Tangential. Edition of 30. 2017.
Box size: 12-1/2 x 9-1/2 x 1″
Book size (closed): 12″ x 9″
After viewing (and handling) the 1570 edition of Euclid’s Elements of Geometry at the Denver Public Library, I was drawn to Chapter 11, which focuses on polyhedra. I find it interesting to imagine how Euclid constructed his ideas in the physical world, since paper was invented later. Perhaps he constructed them in papyrus or parchment (precursors to paper). I am intrigued by the many ways in which a flat sheet of paper can transform from two- into three-dimensions. I was drawn to the tiny flaps glued into the pages of the old copy of Euclid’s Elements, which allow the reader to explore the physical relationships between lines, angles and surfaces.
Out of stock
I built the basic polyhedra, or platonic solids, into the pages of the book (which are double-sided cotton handmade sheets). Each form lies flat on the page (like an architectural floor plan) with visible cut and score lines. The shapes can be lifted from the page (but not removed) and folded to create each polyhedra. The text is adapted from Euclid’s Elements (which was originally translated into old English) and is direct, simple and didactic.

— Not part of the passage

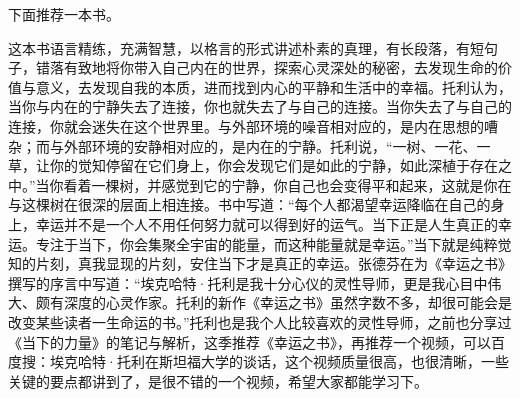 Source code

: 下面推荐一本书。

\begin{book}
    这本书语言精练，充满智慧，以格言的形式讲述朴素的真理，有长段落，有短句子，错落有致地将你带入自己内在的世界，探索心灵深处的秘密，去发现生命的价值与意义，去发现自我的本质，进而找到内心的平静和生活中的幸福。托利认为，当你与内在的宁静失去了连接，你也就失去了与自己的连接。当你失去了与自己的连接，你就会迷失在这个世界里。与外部环境的噪音相对应的，是内在思想的嘈杂；而与外部环境的安静相对应的，是内在的宁静。托利说，“一树、一花、一草，让你的觉知停留在它们身上，你会发现它们是如此的宁静，如此深植于存在之中。”当你看着一棵树，并感觉到它的宁静，你自己也会变得平和起来，这就是你在与这棵树在很深的层面上相连接。书中写道：“每个人都渴望幸运降临在自己的身上，幸运并不是一个人不用任何努力就可以得到好的运气。当下正是人生真正的幸运。专注于当下，你会集聚全宇宙的能量，而这种能量就是幸运。”当下就是纯粹觉知的片刻，真我显现的片刻，安住当下才是真正的幸运。张德芬在为《幸运之书》撰写的序言中写道：“埃克哈特·托利是我十分心仪的灵性导师，更是我心目中伟大、颇有深度的心灵作家。托利的新作《幸运之书》虽然字数不多，却很可能会是改变某些读者一生命运的书。”托利也是我个人比较喜欢的灵性导师，之前也分享过《当下的力量》的笔记与解析，这季推荐《幸运之书》，再推荐一个视频，可以百度搜：埃克哈特·托利在斯坦福大学的谈话，这个视频质量很高，也很清晰，一些关键的要点都讲到了，是很不错的一个视频，希望大家都能学习下。
\end{book}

The basic text is letterpress printed, and I hand stitched the name and a flat rendering of each three-dimensional shape (tetrahedraon, cube, octahedron, dodecahedron, icosahedron). I enjoy repetitive handwork and the interaction with the sheets as I stitch. I spend about an hour with each page, turning it back and forth as I insert the needle time and again.
Each folio is double sided. The color sequence (most visible on the spine) flows through the ten chromatic color fields, appearing sequentially. The geometric shapes begin flat and white, but when folded into their solid forms, they appear as colored shapes. As the pages turn, the shapes become more complex, beginning with four triangles that fold up into a tetrahedron and ending with a 20-sided icosahedron. The shapes in this book are meant to be formed on the page and then unfolded, allowing a mental image of each polyhedra to live in the mind beyond the physical experience.